(Beginning of Given data)

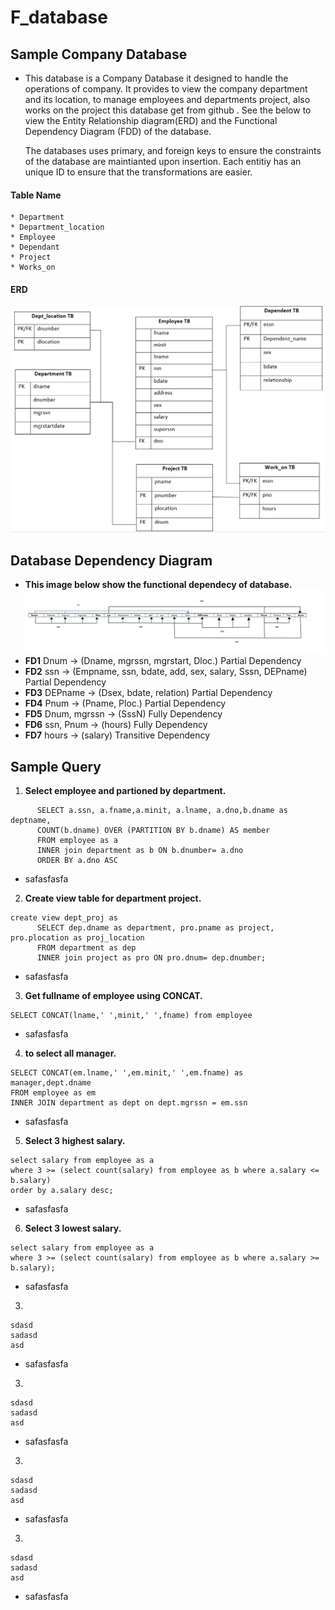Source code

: # F_database


## Sample Company Database
* This database is a Company Database it designed to handle the operations of company. It provides to view the company department and its location, to manage employees and departments project, also works on the project this database get from github . See the below to view the Entity Relationship diagram(ERD) and the Functional Dependency Diagram (FDD) of the database.  

   The databases uses primary, and foreign keys to ensure the constraints of the database are maintianted upon insertion. Each entitiy has an unique ID to ensure that the transformations are easier.
#### Table Name
    * Department
    * Department_location
    * Employee
    * Dependant
    * Project
    * Works_on
#### ERD
![Alt](https://github.com/Rllein1/F_database/blob/main/db.png)

## Database Dependency Diagram
* __This image below show the functional dependecy of database.__
![Alt](https://github.com/Rllein1/F_database/blob/main/FDD.png)
* __FD1__ Dnum  -> (Dname, mgrssn, mgrstart, Dloc.) Partial Dependency
* __FD2__ ssn   ->   (Empname, ssn, bdate, add, sex, salary, Sssn, DEPname) Partial Dependency
* __FD3__ DEPname   ->   (Dsex, bdate, relation) Partial Dependency
* __FD4__ Pnum  ->  (Pname, Ploc.) Partial Dependency
* __FD5__ Dnum, mgrssn  ->  (SssN) Fully Dependency
* __FD6__ ssn, Pnum  ->  (hours) Fully Dependency
* __FD7__ hours  ->  (salary) Transitive Dependency

## Sample Query
1. __Select employee and partioned by department.__ 
```  
      SELECT a.ssn, a.fname,a.minit, a.lname, a.dno,b.dname as deptname, 
      COUNT(b.dname) OVER (PARTITION BY b.dname) AS member 
      FROM employee as a 
      INNER join department as b ON b.dnumber= a.dno 
      ORDER BY a.dno ASC
```
* safasfasfa

2. __Create view table for department project.__
```
create view dept_proj as 
      SELECT dep.dname as department, pro.pname as project, pro.plocation as proj_location
      FROM department as dep
      INNER join project as pro ON pro.dnum= dep.dnumber;
```
* safasfasfa

3. __Get fullname of employee using CONCAT.__
```
SELECT CONCAT(lname,' ',minit,' ',fname) from employee
```
* safasfasfa

4. __to select all manager.__ 
```
SELECT CONCAT(em.lname,' ',em.minit,' ',em.fname) as manager,dept.dname
FROM employee as em
INNER JOIN department as dept on dept.mgrssn = em.ssn
```
* safasfasfa
5. __Select 3 highest salary.__
```
select salary from employee as a 
where 3 >= (select count(salary) from employee as b where a.salary <= b.salary) 
order by a.salary desc;
```
* safasfasfa
6. __Select 3 lowest salary.__
```
select salary from employee as a 
where 3 >= (select count(salary) from employee as b where a.salary >= b.salary);
```
* safasfasfa
3.
```
sdasd
sadasd
asd
```
* safasfasfa
3.
```
sdasd
sadasd
asd
```
* safasfasfa
3.
```
sdasd
sadasd
asd
```
* safasfasfa
3.
```
sdasd
sadasd
asd
```
* safasfasfa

(End of Given data)

*Assignment*. Write out every record above exactly, leaving no picture in the result.

*Problem solution*.
Source code

: # F_database


## Sample Company Database
* This database is a Company Database it designed to handle the operations of company. It provides to view the company department and its location, to manage employees and departments project, also works on the project this database get from github . See the below to view the Entity Relationship diagram(ERD) and the Functional Dependency Diagram (FDD) of the database.  

   The databases uses primary, and foreign keys to ensure the constraints of the database are maintianted upon insertion. Each entitiy has an unique ID to ensure that the transformations are easier.
#### Table Name
    * Department
    * Department_location
    * Employee
    * Dependant
    * Project
    * Works_on
#### ERD
![Alt](https://github.com/Rllein1/F_database/blob/main/db.png)

## Database Dependency Diagram
* __This image below show the functional dependecy of database.__
![Alt](https://github.com/Rllein1/F_database/blob/main/FDD.png)
* __FD1__ Dnum  -> (Dname, mgrssn, mgrstart, Dloc.) Partial Dependency
* __FD2__ ssn   ->   (Empname, ssn, bdate, add, sex, salary, Sssn, DEPname) Partial Dependency
* __FD3__ DEPname   ->   (Dsex, bdate, relation) Partial Dependency
* __FD4__ Pnum  ->  (Pname, Ploc.) Partial Dependency
* __FD5__ Dnum, mgrssn  ->  (SssN) Fully Dependency
* __FD6__ ssn, Pnum  ->  (hours) Fully Dependency
* __FD7__ hours  ->  (salary) Transitive Dependency

## Sample Query
1. __Select employee and partioned by department.__ 
```  
      SELECT a.ssn, a.fname,a.minit, a.lname, a.dno,b.dname as deptname, 
      COUNT(b.dname) OVER (PARTITION BY b.dname) AS member 
      FROM employee as a 
      INNER join department as b ON b.dnumber= a.dno 
      ORDER BY a.dno ASC
```
* safasfasfa

2. __Create view table for department project.__
```
create view dept_proj as 
      SELECT dep.dname as department, pro.pname as project, pro.plocation as proj_location
      FROM department as dep
      INNER join project as pro ON pro.dnum= dep.dnumber;
```
* safasfasfa

3. __Get fullname of employee using CONCAT.__
```
SELECT CONCAT(lname,' ',minit,' ',fname) from employee
```
* safasfasfa

4. __to select all manager.__ 
```
SELECT CONCAT(em.lname,' ',em.minit,' ',em.fname) as manager,dept.dname
FROM employee as em
INNER JOIN department as dept on dept.mgrssn = em.ssn
```
* safasfasfa
5. __Select 3 highest salary.__
```
select salary from employee as a 
where 3 >= (select count(salary) from employee as b where a.salary <= b.salary) 
order by a.salary desc;
```
* safasfasfa
6. __Select 3 lowest salary.__
```
select salary from employee as a 
where 3 >= (select count(salary) from employee as b where a.salary >= b.salary);
```
* safasfasfa
3.
```
sdasd
sadasd
asd
```
* safasfasfa
3.
```
sdasd
sadasd
asd
```
* safasfasfa
3.
```
sdasd
sadasd
asd
```
* safasfasfa
3.
```
sdasd
sadasd
asd
```
* safasfasfa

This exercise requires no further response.